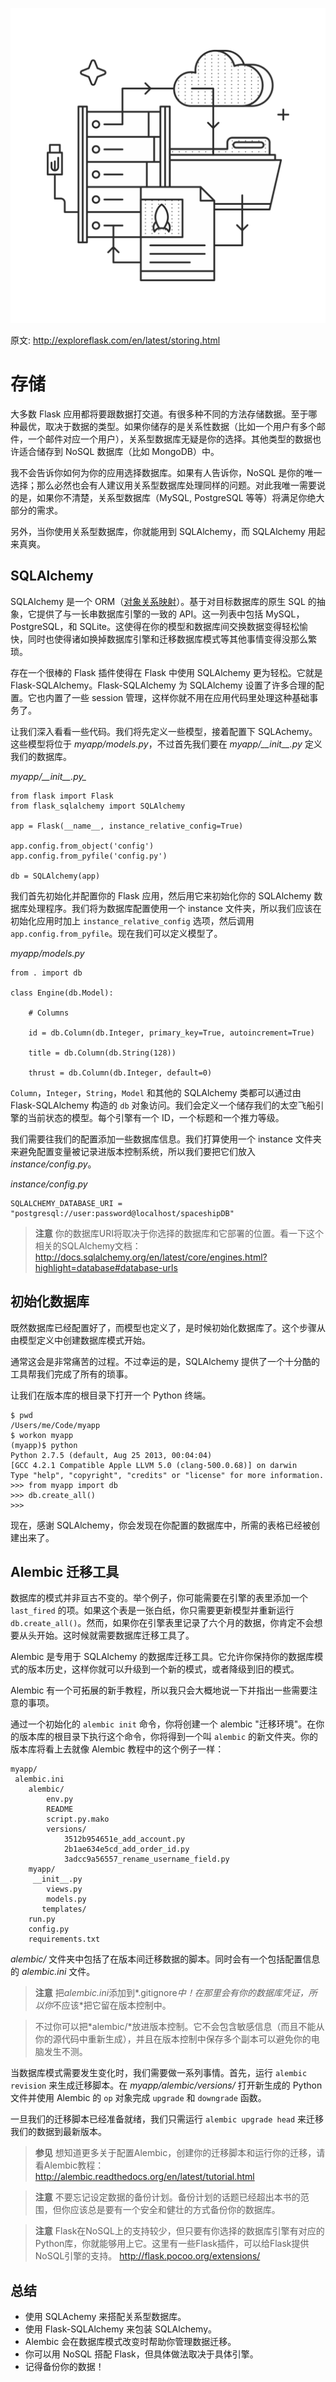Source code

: ![存储](images/storing.png)

原文: <http://exploreflask.com/en/latest/storing.html>

# 存储

大多数 Flask 应用都将要跟数据打交道。有很多种不同的方法存储数据。至于哪种最优，取决于数据的类型。如果你储存的是关系性数据（比如一个用户有多个邮件，一个邮件对应一个用户），关系型数据库无疑是你的选择。其他类型的数据也许适合储存到 NoSQL 数据库（比如 MongoDB）中。

我不会告诉你如何为你的应用选择数据库。如果有人告诉你，NoSQL 是你的唯一选择；那么必然也会有人建议用关系型数据库处理同样的问题。对此我唯一需要说的是，如果你不清楚，关系型数据库（MySQL, PostgreSQL 等等）将满足你绝大部分的需求。

另外，当你使用关系型数据库，你就能用到 SQLAlchemy，而 SQLAlchemy 用起来真爽。

## SQLAlchemy

SQLAlchemy 是一个 ORM（[对象关系映射](http://zh.wikipedia.org/wiki/%E5%AF%B9%E8%B1%A1%E5%85%B3%E7%B3%BB%E6%98%A0%E5%B0%84)）。基于对目标数据库的原生 SQL 的抽象，它提供了与一长串数据库引擎的一致的 API。这一列表中包括 MySQL，PostgreSQL，和 SQLite。这使得在你的模型和数据库间交换数据变得轻松愉快，同时也使得诸如换掉数据库引擎和迁移数据库模式等其他事情变得没那么繁琐。

存在一个很棒的 Flask 插件使得在 Flask 中使用 SQLAlchemy 更为轻松。它就是 Flask-SQLAlchemy。Flask-SQLAlchemy 为 SQLAlchemy 设置了许多合理的配置。它也内置了一些 session 管理，这样你就不用在应用代码里处理这种基础事务了。

让我们深入看看一些代码。我们将先定义一些模型，接着配置下 SQLAchemy。这些模型将位于 *myapp/models.py*，不过首先我们要在 *myapp/\_\_init\_\_.py* 定义我们的数据库。

<em>myapp/\_\_init\_\_.py_</em>

```
from flask import Flask
from flask_sqlalchemy import SQLAlchemy

app = Flask(__name__, instance_relative_config=True)

app.config.from_object('config')
app.config.from_pyfile('config.py')

db = SQLAlchemy(app)
```

我们首先初始化并配置你的 Flask 应用，然后用它来初始化你的 SQLAlchemy 数据库处理程序。我们将为数据库配置使用一个 instance 文件夹，所以我们应该在初始化应用时加上 `instance_relative_config` 选项，然后调用 `app.config.from_pyfile`。现在我们可以定义模型了。

*myapp/models.py*

```
from . import db

class Engine(db.Model):

    # Columns

    id = db.Column(db.Integer, primary_key=True, autoincrement=True)

    title = db.Column(db.String(128))

    thrust = db.Column(db.Integer, default=0)
```

`Column`，`Integer`，`String`，`Model` 和其他的 SQLAlchemy 类都可以通过由 Flask-SQLAlchemy 构造的 `db` 对象访问。我们会定义一个储存我们的太空飞船引擎的当前状态的模型。每个引擎有一个 ID，一个标题和一个推力等级。

我们需要往我们的配置添加一些数据库信息。我们打算使用一个 instance 文件夹来避免配置变量被记录进版本控制系统，所以我们要把它们放入 *instance/config.py*。

*instance/config.py*

```
SQLALCHEMY_DATABASE_URI = "postgresql://user:password@localhost/spaceshipDB"
```

> **注意**
> 你的数据库URI将取决于你选择的数据库和它部署的位置。看一下这个相关的SQLAlchemy文档：
> <http://docs.sqlalchemy.org/en/latest/core/engines.html?highlight=database#database-urls>

## 初始化数据库

既然数据库已经配置好了，而模型也定义了，是时候初始化数据库了。这个步骤从由模型定义中创建数据库模式开始。

通常这会是非常痛苦的过程。不过幸运的是，SQLAlchemy 提供了一个十分酷的工具帮我们完成了所有的琐事。

让我们在版本库的根目录下打开一个 Python 终端。

```
$ pwd
/Users/me/Code/myapp
$ workon myapp
(myapp)$ python
Python 2.7.5 (default, Aug 25 2013, 00:04:04)
[GCC 4.2.1 Compatible Apple LLVM 5.0 (clang-500.0.68)] on darwin
Type "help", "copyright", "credits" or "license" for more information.
>>> from myapp import db
>>> db.create_all()
>>>
```

现在，感谢 SQLAlchemy，你会发现在你配置的数据库中，所需的表格已经被创建出来了。

## Alembic 迁移工具

数据库的模式并非亘古不变的。举个例子，你可能需要在引擎的表里添加一个 `last_fired` 的项。如果这个表是一张白纸，你只需要更新模型并重新运行 `db.create_all()`。然而，如果你在引擎表里记录了六个月的数据，你肯定不会想要从头开始。这时候就需要数据库迁移工具了。

Alembic 是专用于 SQLAlchemy 的数据库迁移工具。它允许你保持你的数据库模式的版本历史，这样你就可以升级到一个新的模式，或者降级到旧的模式。

Alembic 有一个可拓展的新手教程，所以我只会大概地说一下并指出一些需要注意的事项。

通过一个初始化的 `alembic init` 命令，你将创建一个 alembic "迁移环境"。在你的版本库的根目录下执行这个命令，你将得到一个叫 `alembic` 的新文件夹。你的版本库将看上去就像 Alembic 教程中的这个例子一样：

```
myapp/
 alembic.ini
    alembic/
        env.py
        README
        script.py.mako
        versions/
            3512b954651e_add_account.py
            2b1ae634e5cd_add_order_id.py
            3adcc9a56557_rename_username_field.py
    myapp/
     __init__.py
        views.py
        models.py
       templates/
    run.py
    config.py
    requirements.txt

```

*alembic/* 文件夹中包括了在版本间迁移数据的脚本。同时会有一个包括配置信息的 *alembic.ini* 文件。

> **注意**
> 把*alembic.ini*添加到*.gitignore*中！在那里会有你的数据库凭证，所以你*不应该*把它留在版本控制中。

> 不过你可以把*alembic/*放进版本控制。它不会包含敏感信息（而且不能从你的源代码中重新生成），并且在版本控制中保存多个副本可以避免你的电脑发生不测。

当数据库模式需要发生变化时，我们需要做一系列事情。首先，运行 `alembic revision` 来生成迁移脚本。在 *myapp/alembic/versions/* 打开新生成的 Python 文件并使用 Alembic 的 `op` 对象完成 `upgrade` 和 `downgrade` 函数。

一旦我们的迁移脚本已经准备就绪，我们只需运行 `alembic upgrade head` 来迁移我们的数据到最新版本。

> **参见**
> 想知道更多关于配置Alembic，创建你的迁移脚本和运行你的迁移，请看Alembic教程：
> <http://alembic.readthedocs.org/en/latest/tutorial.html>

> **注意**
> 不要忘记设定数据的备份计划。备份计划的话题已经超出本书的范围，但你应该总是要有一个安全和健壮的方式备份你的数据库。

> **注意**
> Flask在NoSQL上的支持较少，但只要有你选择的数据库引擎有对应的Python库，你就能够用上它。这里有一些Flask插件，可以给Flask提供NoSQL引擎的支持。
> <http://flask.pocoo.org/extensions/>

## 总结

- 使用 SQLAchemy 来搭配关系型数据库。
- 使用 Flask-SQLAlchemy 来包装 SQLAlchemy。
- Alembic 会在数据库模式改变时帮助你管理数据迁移。
- 你可以用 NoSQL 搭配 Flask，但具体做法取决于具体引擎。
- 记得备份你的数据！
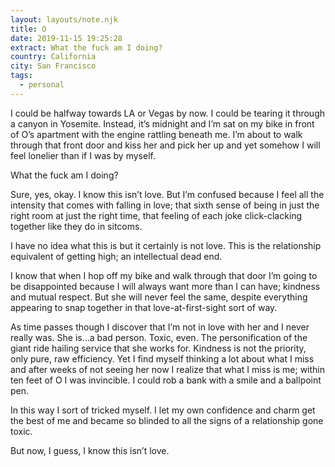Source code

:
 ```yaml
---
layout: layouts/note.njk
title: O
date: 2019-11-15 19:25:28
extract: What the fuck am I doing?
country: California
city: San Francisco
tags:
  - personal
---
```


I could be halfway towards LA or Vegas by now. I could be tearing it through a canyon in Yosemite. Instead, it’s midnight and I’m sat on my bike in front of O’s apartment with the engine rattling beneath me. I’m about to walk through that front door and kiss her and pick her up and yet somehow I will feel lonelier than if I was by myself.

What the fuck am I doing?

Sure, yes, okay. I know this isn’t love. But I’m confused because I feel all the intensity that comes with falling in love; that sixth sense of being in just the right room at just the right time, that feeling of each joke click-clacking together like they do in sitcoms.

I have no idea what this is but it certainly is not love. This is the relationship equivalent of getting high; an intellectual dead end.

I know that when I hop off my bike and walk through that door I’m going to be disappointed because I will always want more than I can have; kindness and mutual respect. But she will never feel the same, despite everything appearing to snap together in that love-at-first-sight sort of way.

As time passes though I discover that I’m not in love with her and I never really was. She is...a bad person. Toxic, even. The personification of the giant ride hailing service that she works for. Kindness is not the priority, only pure, raw efficiency. Yet I find myself thinking a lot about what I miss and after weeks of not seeing her now I realize that what I miss is me; within ten feet of O I was invincible. I could rob a bank with a smile and a ballpoint pen.

In this way I sort of tricked myself. I let my own confidence and charm get the best of me and became so blinded to all the signs of a relationship gone toxic.

But now, I guess, I know this isn’t love.
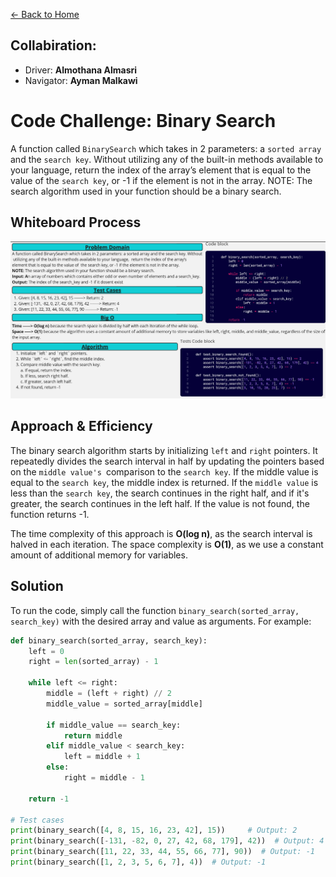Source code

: [&leftarrow; Back to Home](../README.md)

## Collabiration:

- Driver: **Almothana Almasri**
- Navigator: **Ayman Malkawi**

# Code Challenge: Binary Search

A function called `BinarySearch` which takes in 2 parameters: a `sorted array` and the `search key`. Without utilizing any of the built-in methods available to your language, return the index of the array’s element that is equal to the value of the `search key`, or -1 if the element is not in the array.
NOTE: The search algorithm used in your function should be a binary search.

## Whiteboard Process

![Whiteboard](../assets/array-binary-search.png)

## Approach & Efficiency

The binary search algorithm starts by initializing `left` and `right` pointers. It repeatedly divides the search interval in half by updating the pointers based on the `middle value's `comparison to the `search key`. If the middle value is equal to the `search key`, the middle index is returned. If the `middle value` is less than the `search key`, the search continues in the right half, and if it's greater, the search continues in the left half. If the value is not found, the function returns -1.

The time complexity of this approach is **O(log n)**, as the search interval is halved in each iteration. The space complexity is **O(1)**, as we use a constant amount of additional memory for variables.

## Solution

To run the code, simply call the function `binary_search(sorted_array, search_key)` with the desired array and value as arguments. For example:

```python
def binary_search(sorted_array, search_key):
    left = 0
    right = len(sorted_array) - 1

    while left <= right:
        middle = (left + right) // 2
        middle_value = sorted_array[middle]

        if middle_value == search_key:
            return middle
        elif middle_value < search_key:
            left = middle + 1
        else:
            right = middle - 1

    return -1

# Test cases
print(binary_search([4, 8, 15, 16, 23, 42], 15))     # Output: 2
print(binary_search([-131, -82, 0, 27, 42, 68, 179], 42))  # Output: 4
print(binary_search([11, 22, 33, 44, 55, 66, 77], 90))  # Output: -1
print(binary_search([1, 2, 3, 5, 6, 7], 4))  # Output: -1
```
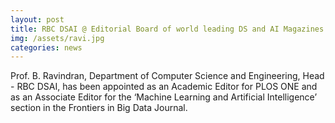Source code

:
 ```yaml
---
layout: post
title: RBC DSAI @ Editorial Board of world leading DS and AI Magazines
img: /assets/ravi.jpg
categories: news
---
```

Prof. B. Ravindran, Department of Computer Science and Engineering, Head - RBC DSAI, has been appointed as an Academic Editor for PLOS ONE and as an Associate Editor for the  ‘Machine Learning and Artificial Intelligence’ section in the Frontiers in Big Data Journal. 
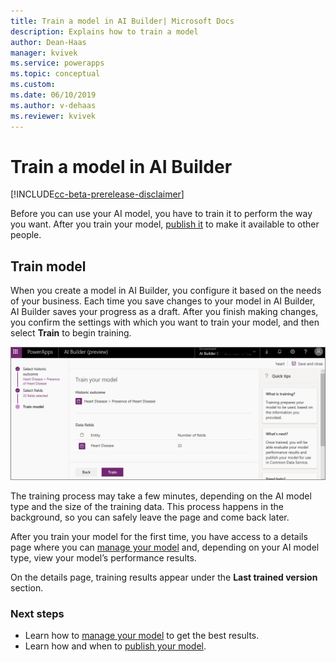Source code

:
 ```yaml
---
title: Train a model in AI Builder| Microsoft Docs
description: Explains how to train a model
author: Dean-Haas
manager: kvivek
ms.service: powerapps
ms.topic: conceptual
ms.custom: 
ms.date: 06/10/2019
ms.author: v-dehaas
ms.reviewer: kvivek
---
```


# Train a model in AI Builder

[!INCLUDE[cc-beta-prerelease-disclaimer](./includes/cc-beta-prerelease-disclaimer.md)]


Before you can use your AI model, you have to train it to perform the way you want. After you train your model,  [publish it](publish-model-ai-builder.md) to make it available to other people.

## Train model
When you create a model in AI Builder, you configure it based on the needs of your business. Each time you save changes to your model in AI Builder, AI Builder saves your progress as a draft. After you finish making changes, you confirm the settings with which you want to train your model, and then select **Train** to begin training.

![Train your model screen](media/train-model.png "Train your model screen")

The training process may take a few minutes, depending on the AI model type and the size of the training data. This process happens in the background, so you can safely leave the page and come back later.

After you train your model for the first time, you have access to a details page where you can [manage your model](manage-model-ai-builder.md) and, depending on your AI model type, view your model’s performance results.

On the details page, training results appear under the **Last trained version** section.

### Next steps
- Learn how to [manage your model](manage-model-ai-builder.md) to get the best results.
- Learn how and when to [publish your model](publish-model-ai-builder.md).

**Task instructions**
Lines holding the word "publish" are the answer; copy each one from the records above.

**Your solution**
Before you can use your AI model, you have to train it to perform the way you want. After you train your model,  [publish it](publish-model-ai-builder.md) to make it available to other people.
- Learn how and when to [publish your model](publish-model-ai-builder.md).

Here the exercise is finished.